- [WORK INSTRUCTIONS]
Tally the lines below that contain the word "编辑工具", and give only that number.
......
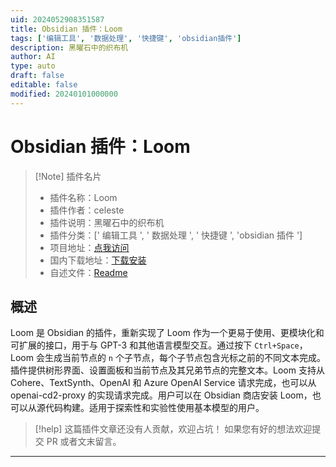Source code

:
 ```yaml
---
uid: 2024052908351587
title: Obsidian 插件：Loom
tags: ['编辑工具', '数据处理', '快捷键', 'obsidian插件']
description: 黑曜石中的织布机
author: AI
type: auto
draft: false
editable: false
modified: 20240101000000
---
```


# Obsidian 插件：Loom

> [!Note] 插件名片
> - 插件名称：Loom
> - 插件作者：celeste
> - 插件说明：黑曜石中的织布机
> - 插件分类：[' 编辑工具 ', ' 数据处理 ', ' 快捷键 ', 'obsidian 插件 ']
> - 项目地址：[点我访问](https://github.com/cosmicoptima/loom)
> - 国内下载地址：[下载安装](https://pkmer.cn/products/plugin/pluginMarket/?loom)
> - 自述文件：[Readme](https://ghproxy.net/https://raw.githubusercontent.com/cosmicoptima/loom/master/README.md)

## 概述

Loom 是 Obsidian 的插件，重新实现了 Loom 作为一个更易于使用、更模块化和可扩展的接口，用于与 GPT-3 和其他语言模型交互。通过按下 `Ctrl+Space`，Loom 会生成当前节点的 `n` 个子节点，每个子节点包含光标之前的不同文本完成。插件提供树形界面、设置面板和当前节点及其兄弟节点的完整文本。Loom 支持从 Cohere、TextSynth、OpenAI 和 Azure OpenAI Service 请求完成，也可以从 openai-cd2-proxy 的实现请求完成。用户可以在 Obsidian 商店安装 Loom，也可以从源代码构建。适用于探索性和实验性使用基本模型的用户。

> [!help]
> 这篇插件文章还没有人贡献，欢迎占坑！
> 如果您有好的想法欢迎提交 PR 或者文末留言。

---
......
- [SOLUTION FOR THIS PROBLEM]
2